The line containing "where carbon ions" marks the end: write out exactly every line from the first line of the data below through that line, and only those.

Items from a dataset
============================================================
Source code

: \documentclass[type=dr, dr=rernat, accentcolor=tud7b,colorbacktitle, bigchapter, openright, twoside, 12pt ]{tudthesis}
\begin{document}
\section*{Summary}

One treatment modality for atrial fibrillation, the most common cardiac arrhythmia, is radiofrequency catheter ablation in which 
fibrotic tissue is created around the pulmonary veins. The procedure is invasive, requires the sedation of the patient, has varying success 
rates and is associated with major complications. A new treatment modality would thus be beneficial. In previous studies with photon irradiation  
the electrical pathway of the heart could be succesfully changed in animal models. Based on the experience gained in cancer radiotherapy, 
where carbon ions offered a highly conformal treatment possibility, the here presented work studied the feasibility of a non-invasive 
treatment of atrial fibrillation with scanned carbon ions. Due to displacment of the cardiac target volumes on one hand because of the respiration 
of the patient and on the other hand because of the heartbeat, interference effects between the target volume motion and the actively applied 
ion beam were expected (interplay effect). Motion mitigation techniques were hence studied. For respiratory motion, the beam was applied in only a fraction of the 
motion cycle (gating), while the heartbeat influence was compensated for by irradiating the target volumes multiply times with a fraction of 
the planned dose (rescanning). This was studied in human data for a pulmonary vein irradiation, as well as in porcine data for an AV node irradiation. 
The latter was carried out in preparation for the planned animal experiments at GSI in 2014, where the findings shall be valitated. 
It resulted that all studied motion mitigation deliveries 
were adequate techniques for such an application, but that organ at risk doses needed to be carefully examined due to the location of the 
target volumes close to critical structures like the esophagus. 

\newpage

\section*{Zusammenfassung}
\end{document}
============================================================
> **SOLUTION TO THIS EXERCISE**:
Source code

: \documentclass[type=dr, dr=rernat, accentcolor=tud7b,colorbacktitle, bigchapter, openright, twoside, 12pt ]{tudthesis}
\begin{document}
\section*{Summary}

One treatment modality for atrial fibrillation, the most common cardiac arrhythmia, is radiofrequency catheter ablation in which 
fibrotic tissue is created around the pulmonary veins. The procedure is invasive, requires the sedation of the patient, has varying success 
rates and is associated with major complications. A new treatment modality would thus be beneficial. In previous studies with photon irradiation  
the electrical pathway of the heart could be succesfully changed in animal models. Based on the experience gained in cancer radiotherapy, 
where carbon ions offered a highly conformal treatment possibility, the here presented work studied the feasibility of a non-invasive 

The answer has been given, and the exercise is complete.